FLOODING is not a rare occurrence in Herefordshire, however one Winforton resident has been left “flabbergasted” by a local lane which has remained under water since last November.

Despite the UK enjoying its hottest July since 1910 Bakers Lane is still impassable - and has been for 10 months.

Balfour Beatty has already highlighted the road in its county-wide drainage review.

However David Wynton, an asset team leader at the county’s road maintenance firm, said that the work had been put off until the water level dropped.

Winforton resident Ian Smith said: “I’m absolutely flabbergasted that in the middle of August we are still been subjected to flooded roads in our area.

“It is now mid-summer and the road remains closed preventing the local community and any tourist visitors access to river walks that Herefordshire prides itself on.”

Bakers Lane is located between Letton and Whitney-on-Wye, and was a once-popular route for fisherman to access the Wye.
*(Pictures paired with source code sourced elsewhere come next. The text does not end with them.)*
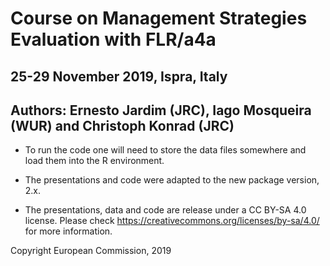 # Course on Management Strategies Evaluation with FLR/a4a

## 25-29 November 2019, Ispra, Italy

## Authors: Ernesto Jardim (JRC), Iago Mosqueira (WUR) and Christoph Konrad (JRC)

- To run the code one will need to store the data files somewhere and load them into the R environment.

- The presentations and code were adapted to the new package version, 2.x.

- The presentations, data and code are release under a CC BY-SA 4.0 license. Please check https://creativecommons.org/licenses/by-sa/4.0/ for more information.

Copyright European Commission, 2019

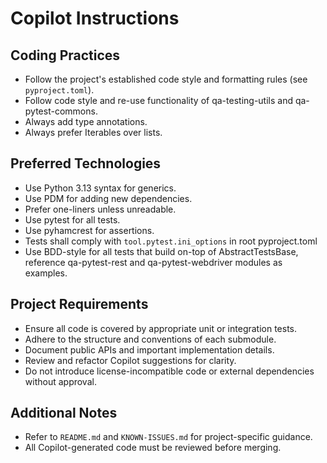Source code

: # Copilot Instructions

## Coding Practices
- Follow the project's established code style and formatting rules (see `pyproject.toml`).
- Follow code style and re-use functionality of qa-testing-utils and qa-pytest-commons.
- Always add type annotations.
- Always prefer Iterables over lists.

## Preferred Technologies
- Use Python 3.13 syntax for generics.
- Use PDM for adding new dependencies.
- Prefer one-liners unless unreadable.
- Use pytest for all tests.
- Use pyhamcrest for assertions.
- Tests shall comply with `tool.pytest.ini_options` in root pyproject.toml
- Use BDD-style for all tests that build on-top of AbstractTestsBase,
  reference qa-pytest-rest and qa-pytest-webdriver modules as examples.

## Project Requirements
- Ensure all code is covered by appropriate unit or integration tests.
- Adhere to the structure and conventions of each submodule.
- Document public APIs and important implementation details.
- Review and refactor Copilot suggestions for clarity.
- Do not introduce license-incompatible code or external dependencies without approval.

## Additional Notes
- Refer to `README.md` and `KNOWN-ISSUES.md` for project-specific guidance.
- All Copilot-generated code must be reviewed before merging.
However its riverside location also places the road in the middle of a floodplain, making it difficult for water to drain away.

The result, said Mr Smith, is that its ditches are now full of contaminated standing water, causing locals concern over their dogs.

However Balfour Beatty has a plan.

Mr Wynton said: “We are currently carrying out work to remove flood water from the lane, filling the hollows in the lane carriageway and re-profiling the lane.

“This will ensure that rainwater will run to the ditches at the edge of the carriageway, so that the lane will be passable by pedestrians after heavy rainfall.”

A team will also work with one of local landowners to clear a nearby brook once his corn crop is harvested.

Currently the combination of permanent flooding and 22 potholes means that only the more hardy 4x4 vehicles dare tackle the route, listed as the U90627.

The work at Bakers Lane is scheduled to continue ahead of the Autumn rain, and Balfour Beatty will target similar areas of longstanding drainage across the county as part of this years’ drainage programme.